**YOUR ASSIGNMENT:**
For the listing that follows, report how many lines contain the string "githubusercontent", giving the number alone.

**ENTRIES PROVIDED:**
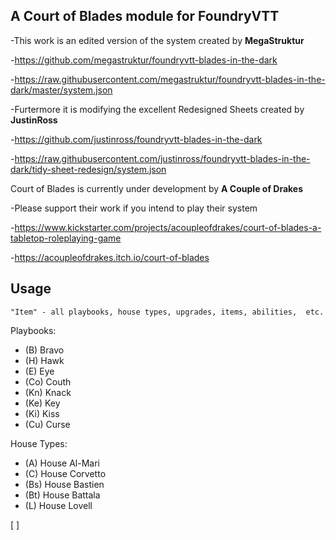 ## A **Court of Blades** module for FoundryVTT

-This work is an edited version of the system created by **MegaStruktur**

-https://github.com/megastruktur/foundryvtt-blades-in-the-dark

-https://raw.githubusercontent.com/megastruktur/foundryvtt-blades-in-the-dark/master/system.json


-Furtermore it is modifying the excellent Redesigned Sheets created by **JustinRoss**

-https://github.com/justinross/foundryvtt-blades-in-the-dark

-https://raw.githubusercontent.com/justinross/foundryvtt-blades-in-the-dark/tidy-sheet-redesign/system.json

Court of Blades is currently under development by **A Couple of Drakes**

-Please support their work if you intend to play their system

-https://www.kickstarter.com/projects/acoupleofdrakes/court-of-blades-a-tabletop-roleplaying-game

-https://acoupleofdrakes.itch.io/court-of-blades



## Usage
`"Item" - all playbooks, house types, upgrades, items, abilities,  etc.`


Playbooks:
- (B)  Bravo
- (H)  Hawk
- (E)  Eye
- (Co) Couth
- (Kn) Knack
- (Ke) Key
- (Ki) Kiss
- (Cu) Curse

House Types:
- (A)  House Al-Mari
- (C)  House Corvetto
- (Bs)  House Bastien
- (Bt)  House Battala
- (L) House Lovell

[ ]
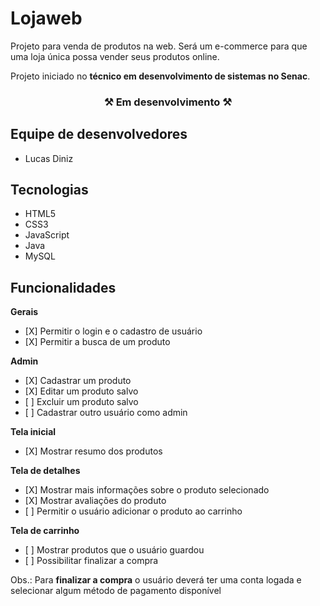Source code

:<h1>Lojaweb</h1>
<p>Projeto para venda de produtos na web. Será um e-commerce para que uma loja única possa vender seus produtos online.</p>
<p>Projeto iniciado no <strong>técnico em desenvolvimento de sistemas no Senac</strong>.</p>

<h3 align="center">⚒ Em desenvolvimento ⚒</h3>

<h2>Equipe de desenvolvedores</h2>
<ul>
  <li>Lucas Diniz</li>
</ul>

<h2>Tecnologias</h2>
<ul>
  <li>HTML5</li>
  <li>CSS3</li>
  <li>JavaScript</li>
  <li>Java</li>
  <li>MySQL</li>
</ul>

<h2>Funcionalidades</h2>
<p><strong>Gerais</strong></p>
<ul>
  <li> [X] Permitir o login e o cadastro de usuário</li>
  <li> [X] Permitir a busca de um produto</li>
</ul>

<p><strong>Admin</strong></p>
<ul>
  <li> [X] Cadastrar um produto</li>
  <li> [X] Editar um produto salvo</li>
  <li> [ ] Excluir um produto salvo</li>
  <li> [ ] Cadastrar outro usuário como admin</li>
</ul>

<p><strong>Tela inicial</strong></p>
<ul>
  <li> [X] Mostrar resumo dos produtos</li>
</ul>

<p><strong>Tela de detalhes</strong></p>
<ul>
  <li> [X] Mostrar mais informações sobre o produto selecionado</li>
  <li> [X] Mostrar avaliações do produto</li>
  <li> [ ] Permitir o usuário adicionar o produto ao carrinho</li>
</ul>

<p><strong>Tela de carrinho</strong></p>
<ul>
  <li> [ ] Mostrar produtos que o usuário guardou</li>
  <li> [ ] Possibilitar finalizar a compra</li>
</ul>
<p>Obs.: Para <strong>finalizar a compra</strong> o usuário deverá ter uma conta logada e selecionar algum método de pagamento disponível</p>
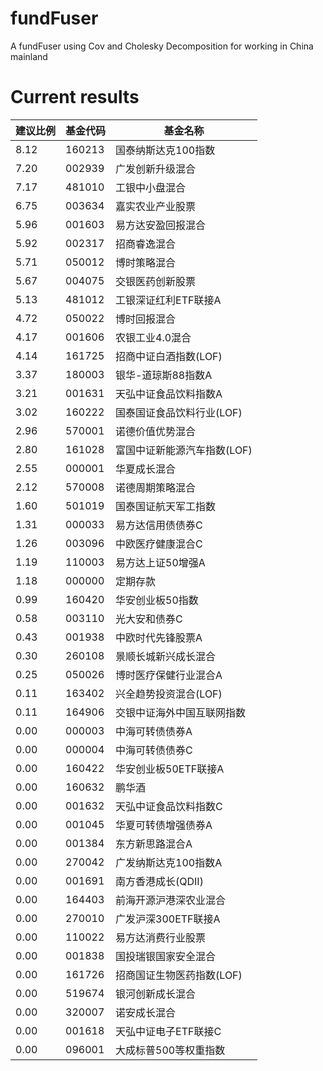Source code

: # fundFuser
A fundFuser using Cov and Cholesky Decomposition for working in China mainland

# Current results
| 建议比例 | 基金代码 | 基金名称 | 
| ----|----|----|
|  8.12 | 160213 | 国泰纳斯达克100指数 |
|  7.20 | 002939 | 广发创新升级混合 |
|  7.17 | 481010 | 工银中小盘混合 |
|  6.75 | 003634 | 嘉实农业产业股票 |
|  5.96 | 001603 | 易方达安盈回报混合 |
|  5.92 | 002317 | 招商睿逸混合 |
|  5.71 | 050012 | 博时策略混合 |
|  5.67 | 004075 | 交银医药创新股票 |
|  5.13 | 481012 | 工银深证红利ETF联接A |
|  4.72 | 050022 | 博时回报混合 |
|  4.17 | 001606 | 农银工业4.0混合 |
|  4.14 | 161725 | 招商中证白酒指数(LOF) |
|  3.37 | 180003 | 银华-道琼斯88指数A |
|  3.21 | 001631 | 天弘中证食品饮料指数A |
|  3.02 | 160222 | 国泰国证食品饮料行业(LOF) |
|  2.96 | 570001 | 诺德价值优势混合 |
|  2.80 | 161028 | 富国中证新能源汽车指数(LOF) |
|  2.55 | 000001 | 华夏成长混合 |
|  2.12 | 570008 | 诺德周期策略混合 |
|  1.60 | 501019 | 国泰国证航天军工指数 |
|  1.31 | 000033 | 易方达信用债债券C |
|  1.26 | 003096 | 中欧医疗健康混合C |
|  1.19 | 110003 | 易方达上证50增强A |
|  1.18 | 000000 | 定期存款 |
|  0.99 | 160420 | 华安创业板50指数 |
|  0.58 | 003110 | 光大安和债券C |
|  0.43 | 001938 | 中欧时代先锋股票A |
|  0.30 | 260108 | 景顺长城新兴成长混合 |
|  0.25 | 050026 | 博时医疗保健行业混合A |
|  0.11 | 163402 | 兴全趋势投资混合(LOF) |
|  0.11 | 164906 | 交银中证海外中国互联网指数 |
|  0.00 | 000003 | 中海可转债债券A |
|  0.00 | 000004 | 中海可转债债券C |
|  0.00 | 160422 | 华安创业板50ETF联接A |
|  0.00 | 160632 | 鹏华酒 |
|  0.00 | 001632 | 天弘中证食品饮料指数C |
|  0.00 | 001045 | 华夏可转债增强债券A |
|  0.00 | 001384 | 东方新思路混合A |
|  0.00 | 270042 | 广发纳斯达克100指数A |
|  0.00 | 001691 | 南方香港成长(QDII) |
|  0.00 | 164403 | 前海开源沪港深农业混合 |
|  0.00 | 270010 | 广发沪深300ETF联接A |
|  0.00 | 110022 | 易方达消费行业股票 |
|  0.00 | 001838 | 国投瑞银国家安全混合 |
|  0.00 | 161726 | 招商国证生物医药指数(LOF) |
|  0.00 | 519674 | 银河创新成长混合 |
|  0.00 | 320007 | 诺安成长混合 |
|  0.00 | 001618 | 天弘中证电子ETF联接C |
|  0.00 | 096001 | 大成标普500等权重指数 |
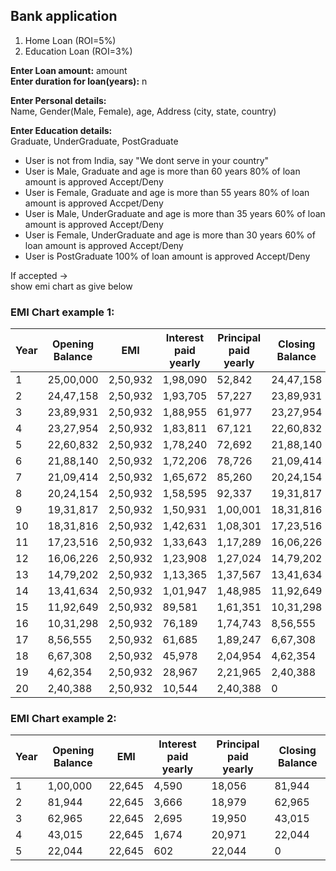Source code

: ## Bank application

1. Home Loan (ROI=5%)
2. Education Loan (ROI=3%)

**Enter Loan amount:** amount  
**Enter duration for loan(years):** n  

**Enter Personal details:**  
	Name, Gender(Male, Female), age, Address (city, state, country)  

**Enter Education details:**  
Graduate, UnderGraduate, PostGraduate


- User is not from India, say "We dont serve in your country"
- User is Male, Graduate and age is more than 60 years
	80% of loan amount is approved
	Accept/Deny
- User is Female, Graduate and age is more than 55 years
	80% of loan amount is approved
	Accpet/Deny
- User is Male, UnderGraduate and age is more than 35 years
	60% of loan amount is approved
	Accept/Deny
- User is Female, UnderGraduate and age is more than 30 years
	60% of loan amount is approved
	Accept/Deny
- User is PostGraduate
	100% of loan amount is approved
	Accept/Deny

If accepted ->  
show emi chart as give below

	
### EMI Chart example 1:
|	Year	|	Opening Balance	|	EMI			|	Interest paid yearly	|	Principal paid yearly	|	Closing Balance	|
|-----------|-------------------|---------------|---------------------------|---------------------------|-------------------|
|	1		|	25,00,000		|	2,50,932	|	1,98,090				|	52,842					|	24,47,158		|	
|	2		|	24,47,158		|	2,50,932	|	1,93,705				|	57,227					|	23,89,931		|
|	3		|	23,89,931		|	2,50,932	|	1,88,955				|	61,977					|	23,27,954		|
|	4		|	23,27,954		|	2,50,932	|	1,83,811				|	67,121					|	22,60,832		|
|	5		|	22,60,832		|	2,50,932	|	1,78,240				|	72,692					|	21,88,140		|
|	6		|	21,88,140		|	2,50,932	|	1,72,206				|	78,726					|	21,09,414		|
|	7		|	21,09,414		|	2,50,932	|	1,65,672				|	85,260					|	20,24,154		|
|	8		|	20,24,154		|	2,50,932	|	1,58,595				|	92,337					|	19,31,817		|
|	9		|	19,31,817		|	2,50,932	|	1,50,931				|	1,00,001				|	18,31,816		|
|	10		|	18,31,816		|	2,50,932	|	1,42,631				|	1,08,301				|	17,23,516		|
|	11		|	17,23,516		|	2,50,932	|	1,33,643				|	1,17,289				|	16,06,226		|
|	12		|	16,06,226		|	2,50,932	|	1,23,908				|	1,27,024				|	14,79,202		|
|	13		|	14,79,202		|	2,50,932	|	1,13,365				|	1,37,567				|	13,41,634		|
|	14		|	13,41,634		|	2,50,932	|	1,01,947				|	1,48,985				|	11,92,649		|
|	15		|	11,92,649		|	2,50,932	|	89,581					|	1,61,351				|	10,31,298		|
|	16		|	10,31,298		|	2,50,932	|	76,189					|	1,74,743				|	8,56,555		|
|	17		|	8,56,555		|	2,50,932	|	61,685					|	1,89,247				|	6,67,308		|
|	18		|	6,67,308		|	2,50,932	|	45,978					|	2,04,954				|	4,62,354		|
|	19		|	4,62,354		|	2,50,932	|	28,967					|	2,21,965				|	2,40,388		|
|	20		|	2,40,388		|	2,50,932	|	10,544					|	2,40,388				|	0				|




### EMI Chart example 2:
|	Year	|	Opening Balance	|	EMI			|	Interest paid yearly	|	Principal paid yearly	|	Closing Balance	|
|-----------|-------------------|---------------|---------------------------|---------------------------|-------------------|
|	1		|	1,00,000		|	22,645		|	4,590					|	18,056					|	81,944			|	
|	2		|	81,944			|	22,645		|	3,666					|	18,979					|	62,965			|	
|	3		|	62,965			|	22,645		|	2,695					|	19,950					|	43,015			|	
|	4		|	43,015			|	22,645		|	1,674					|	20,971					|	22,044			|	
|	5		|	22,044			|	22,645		|	602						|	22,044					|	0				|	
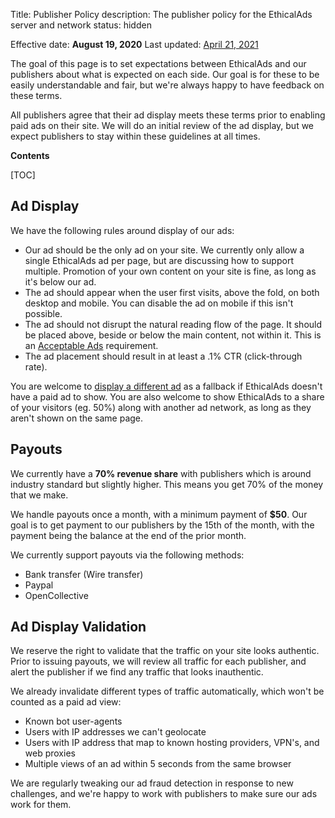 Title: Publisher Policy
description: The publisher policy for the EthicalAds server and network
status: hidden

Effective date: **August 19, 2020**
Last updated: [April 21, 2021](https://github.com/readthedocs/ethicalads.io/commits/main/content/pages/publisher-policy.md)

The goal of this page is to set expectations between EthicalAds and our publishers about what is expected on each side.
Our goal is for these to be easily understandable and fair,
but we're always happy to have feedback on these terms.

All publishers agree that their ad display meets these terms prior to enabling paid ads on their site.
We will do an initial review of the ad display,
but we expect publishers to stay within these guidelines at all times.

**Contents**

[TOC]

## Ad Display

We have the following rules around display of our ads:

* Our ad should be the only ad on your site. We currently only allow a single EthicalAds ad per page, but are discussing how to support multiple. Promotion of your own content on your site is fine, as long as it's below our ad.
* The ad should appear when the user first visits, above the fold, on both desktop and mobile. You can disable the ad on mobile if this isn't possible.
* The ad should not disrupt the natural reading flow of the page. It should be placed above, beside or below the main content, not within it. This is an [Acceptable Ads](https://acceptableads.com/standard/) requirement.
* The ad placement should result in at least a .1% CTR (click-through rate).

You are welcome to [display a different ad](https://ethical-ad-client.readthedocs.io/en/latest/#customization) as a fallback if EthicalAds doesn't have a paid ad to show.
You are also welcome to show EthicalAds to a share of your visitors (eg. 50%) along with another ad network, as long as they aren't shown on the same page.


## Payouts


We currently have a **70% revenue share** with publishers
which is around industry standard but slightly higher. 
This means you get 70% of the money that we make.

We handle payouts once a month,
with a minimum payment of **$50**.
Our goal is to get payment to our publishers by the 15th of the month,
with the payment being the balance at the end of the prior month.

We currently support payouts via the following methods:

* Bank transfer (Wire transfer)
* Paypal
* OpenCollective

## Ad Display Validation

We reserve the right to validate that the traffic on your site looks authentic.
Prior to issuing payouts,
we will review all traffic for each publisher,
and alert the publisher if we find any traffic that looks inauthentic.

We already invalidate different types of traffic automatically,
which won't be counted as a paid ad view:

* Known bot user-agents
* Users with IP addresses we can't geolocate
* Users with IP address that map to known hosting providers, VPN's, and web proxies
* Multiple views of an ad within 5 seconds from the same browser

We are regularly tweaking our ad fraud detection in response to new challenges,
and we're happy to work with publishers to make sure our ads work for them.

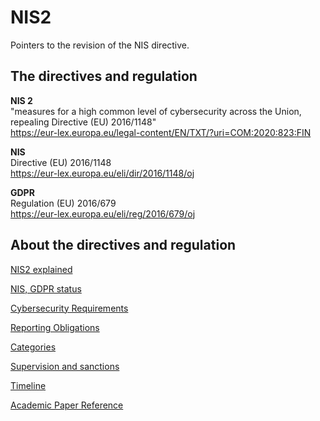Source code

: # NIS2

Pointers to the revision of the NIS directive.


## The directives and regulation

**NIS 2**\
"measures for a high common level of cybersecurity across the Union, repealing Directive (EU) 2016/1148" \
https://eur-lex.europa.eu/legal-content/EN/TXT/?uri=COM:2020:823:FIN

**NIS**\
Directive (EU) 2016/1148\
https://eur-lex.europa.eu/eli/dir/2016/1148/oj

**GDPR**\
Regulation (EU) 2016/679\
https://eur-lex.europa.eu/eli/reg/2016/679/oj


## About the directives and regulation

[NIS2 explained](qa.MD)

[NIS, GDPR status](status.MD)



[Cybersecurity Requirements](risk.MD)

[Reporting Obligations](notification.MD)

[Categories](categories.MD)

[Supervision and sanctions](supervision.MD)


[Timeline](timeline.MD)

[Academic Paper Reference](papers.MD)
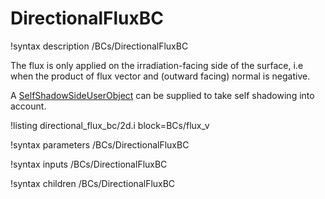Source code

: # DirectionalFluxBC

!syntax description /BCs/DirectionalFluxBC

The flux is only applied on the irradiation-facing side of the surface, i.e when the product of flux vector and (outward facing) normal is negative.

A [SelfShadowSideUserObject](SelfShadowSideUserObject.md) can be supplied to take self shadowing into account.

!listing directional_flux_bc/2d.i block=BCs/flux_v

!syntax parameters /BCs/DirectionalFluxBC

!syntax inputs /BCs/DirectionalFluxBC

!syntax children /BCs/DirectionalFluxBC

**TASK RESPONSE:**
2